Iron by Rona Munro, Red Stitch, July 16, 2004


Iron by Rona Munro 
Red Stitch Actors Theatre
 Rear 2 Chapel St., St. Kilda, July 16 to August 8, 2004
Reviewer: Kate Herbert

The quality of Rona Munro's complex and moving play, Iron, is equalled by the performances by Jenny Lovell (Faye) and Olivia Connolly (Josie).

Bruce Kerr directs the actors with a focus on the intense relationship.

Lovell is passionate as Faye, finding a depth and range of emotion and vocal and physical detail that makes the character credible and three-dimensional.

Faye is serving a life sentence for killing her husband fifteen years earlier. Her daughter, Josie, appears unannounced one visiting day and the pair embarks on a journey to get to know each other after years of separation.

Josie cannot remember anything of her life before her father' murder.
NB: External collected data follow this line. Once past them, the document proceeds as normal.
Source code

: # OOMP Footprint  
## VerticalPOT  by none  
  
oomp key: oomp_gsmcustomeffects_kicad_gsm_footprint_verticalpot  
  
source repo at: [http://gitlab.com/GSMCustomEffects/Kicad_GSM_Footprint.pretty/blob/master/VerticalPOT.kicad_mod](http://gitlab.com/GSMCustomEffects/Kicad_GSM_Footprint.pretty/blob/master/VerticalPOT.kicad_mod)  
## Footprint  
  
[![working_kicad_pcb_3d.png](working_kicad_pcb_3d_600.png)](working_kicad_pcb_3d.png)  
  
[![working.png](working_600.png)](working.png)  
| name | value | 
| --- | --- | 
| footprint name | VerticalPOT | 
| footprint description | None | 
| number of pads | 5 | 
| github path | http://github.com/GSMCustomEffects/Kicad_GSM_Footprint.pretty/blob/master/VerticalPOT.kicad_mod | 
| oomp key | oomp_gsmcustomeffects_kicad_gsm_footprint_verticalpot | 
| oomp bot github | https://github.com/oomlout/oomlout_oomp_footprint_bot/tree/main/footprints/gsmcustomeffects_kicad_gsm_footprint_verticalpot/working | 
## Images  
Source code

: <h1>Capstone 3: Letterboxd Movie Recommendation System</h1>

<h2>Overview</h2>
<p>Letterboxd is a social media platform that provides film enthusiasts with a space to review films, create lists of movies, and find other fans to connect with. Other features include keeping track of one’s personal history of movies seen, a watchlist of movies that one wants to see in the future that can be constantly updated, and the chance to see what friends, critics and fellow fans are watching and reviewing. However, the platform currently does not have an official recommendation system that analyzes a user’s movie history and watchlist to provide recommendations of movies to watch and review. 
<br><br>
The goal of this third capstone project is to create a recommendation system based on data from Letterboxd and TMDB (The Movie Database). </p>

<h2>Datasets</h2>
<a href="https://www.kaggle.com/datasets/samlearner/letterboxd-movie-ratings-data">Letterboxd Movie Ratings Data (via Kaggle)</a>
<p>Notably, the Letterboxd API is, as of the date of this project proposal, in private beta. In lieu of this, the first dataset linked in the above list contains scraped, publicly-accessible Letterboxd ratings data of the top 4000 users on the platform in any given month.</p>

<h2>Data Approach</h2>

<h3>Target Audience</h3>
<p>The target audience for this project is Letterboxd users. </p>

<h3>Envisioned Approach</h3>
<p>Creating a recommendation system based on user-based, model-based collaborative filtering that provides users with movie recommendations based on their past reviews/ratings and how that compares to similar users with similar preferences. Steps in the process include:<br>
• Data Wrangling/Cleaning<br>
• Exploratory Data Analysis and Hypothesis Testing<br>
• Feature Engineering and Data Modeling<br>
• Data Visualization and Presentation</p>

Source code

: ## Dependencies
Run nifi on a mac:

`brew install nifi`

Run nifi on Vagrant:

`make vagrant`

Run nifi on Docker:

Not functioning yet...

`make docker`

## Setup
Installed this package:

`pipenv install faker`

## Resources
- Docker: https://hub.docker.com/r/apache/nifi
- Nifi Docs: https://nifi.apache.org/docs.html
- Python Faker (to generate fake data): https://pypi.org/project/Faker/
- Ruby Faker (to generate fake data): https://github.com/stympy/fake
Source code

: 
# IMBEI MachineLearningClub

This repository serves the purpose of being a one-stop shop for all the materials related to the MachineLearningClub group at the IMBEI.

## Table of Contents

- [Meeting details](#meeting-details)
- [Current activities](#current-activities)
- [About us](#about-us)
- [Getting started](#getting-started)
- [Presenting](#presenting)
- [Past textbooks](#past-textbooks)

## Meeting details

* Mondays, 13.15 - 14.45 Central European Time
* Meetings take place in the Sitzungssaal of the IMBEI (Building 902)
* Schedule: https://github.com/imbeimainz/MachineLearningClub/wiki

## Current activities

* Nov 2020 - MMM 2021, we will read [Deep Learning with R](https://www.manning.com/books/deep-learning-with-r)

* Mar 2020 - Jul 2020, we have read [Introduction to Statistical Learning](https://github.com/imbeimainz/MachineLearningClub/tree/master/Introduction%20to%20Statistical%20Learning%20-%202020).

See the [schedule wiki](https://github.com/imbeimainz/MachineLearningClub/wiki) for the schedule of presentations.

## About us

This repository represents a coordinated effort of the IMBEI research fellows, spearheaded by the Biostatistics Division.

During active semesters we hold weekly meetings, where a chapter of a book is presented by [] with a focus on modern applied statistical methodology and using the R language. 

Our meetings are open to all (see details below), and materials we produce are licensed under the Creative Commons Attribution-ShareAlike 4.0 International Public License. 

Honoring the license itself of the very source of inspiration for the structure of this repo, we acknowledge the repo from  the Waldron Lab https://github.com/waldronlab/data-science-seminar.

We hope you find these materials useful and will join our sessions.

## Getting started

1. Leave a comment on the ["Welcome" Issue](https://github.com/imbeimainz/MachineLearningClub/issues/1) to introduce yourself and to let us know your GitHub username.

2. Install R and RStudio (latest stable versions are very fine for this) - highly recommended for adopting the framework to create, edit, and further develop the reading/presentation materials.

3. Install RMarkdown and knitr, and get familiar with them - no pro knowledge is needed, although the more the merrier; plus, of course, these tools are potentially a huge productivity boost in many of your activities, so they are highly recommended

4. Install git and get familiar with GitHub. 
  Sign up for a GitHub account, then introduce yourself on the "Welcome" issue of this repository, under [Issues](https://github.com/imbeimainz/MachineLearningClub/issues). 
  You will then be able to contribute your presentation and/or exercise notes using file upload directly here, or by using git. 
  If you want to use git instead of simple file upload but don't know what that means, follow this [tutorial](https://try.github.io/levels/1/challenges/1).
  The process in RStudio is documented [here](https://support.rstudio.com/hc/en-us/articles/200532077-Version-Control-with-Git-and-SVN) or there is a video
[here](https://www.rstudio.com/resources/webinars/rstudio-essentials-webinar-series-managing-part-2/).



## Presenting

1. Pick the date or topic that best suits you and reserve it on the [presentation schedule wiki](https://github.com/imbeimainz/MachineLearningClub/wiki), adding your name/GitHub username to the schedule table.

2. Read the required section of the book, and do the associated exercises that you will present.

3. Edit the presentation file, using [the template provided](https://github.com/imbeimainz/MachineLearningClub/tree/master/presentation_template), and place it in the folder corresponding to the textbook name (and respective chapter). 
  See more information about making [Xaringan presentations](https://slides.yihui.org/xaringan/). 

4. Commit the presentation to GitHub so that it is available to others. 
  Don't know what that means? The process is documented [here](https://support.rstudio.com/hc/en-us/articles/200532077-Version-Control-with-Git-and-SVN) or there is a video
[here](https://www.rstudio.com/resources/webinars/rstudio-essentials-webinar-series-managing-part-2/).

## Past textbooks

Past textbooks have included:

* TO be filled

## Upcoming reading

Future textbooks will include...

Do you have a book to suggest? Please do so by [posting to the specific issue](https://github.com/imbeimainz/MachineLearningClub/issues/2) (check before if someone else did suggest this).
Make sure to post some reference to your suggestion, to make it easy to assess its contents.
She craves a past and only her incarcerated mother can provide it since the death of her paternal grandmother.

Their path is littered with obstacles. Each wears her guilt and loss like a shroud.

Lovell creates a potent sense of Faye's anxious, compulsive nature. The behaviour reflects her institutionalisation in her prison environment.

As Josie, Connolly balances the sense of a motherless child with the questing and competent twenty-five year old woman.

Verity Charlton and Ross Thompson are a fine support. They play two guards who are the closest thing Faye has had to a relationship during her imprisonment.

Charlton is credible as the chippy single mum, Sheila while Thompson, as the philosophical fatherly George, is delightful.

The dialogue is masterly. Munro writes a powerful, resonant scene when the two women meet for the first time over the visitors' room table.

 Faye is awkward, distracted and confused by Josie's reappearance in her life but Josie wants answers. Slowly and imperceptibly, they find their comfort zone.

Munro shows us their unfolding world beginning warmly and then turning to dust.

Josie cannot accept that Faye wants her to recount only wild, fun events in her life so that Faye can live vicariously through her.

After months of visiting, Josie's need to delve into her mother's ugly memories and her attempts to force Faye to appeal her sentence, create irreparable rifts between them.

Peter Mumford's stark design evokes the grim prison environment with simplicity.

The play is a tragedy but it is edged with great humour and humanity and in the hands of these actors, it lives

LOOK FOR: wonderful character development of Faye, played by Jenny Lovell.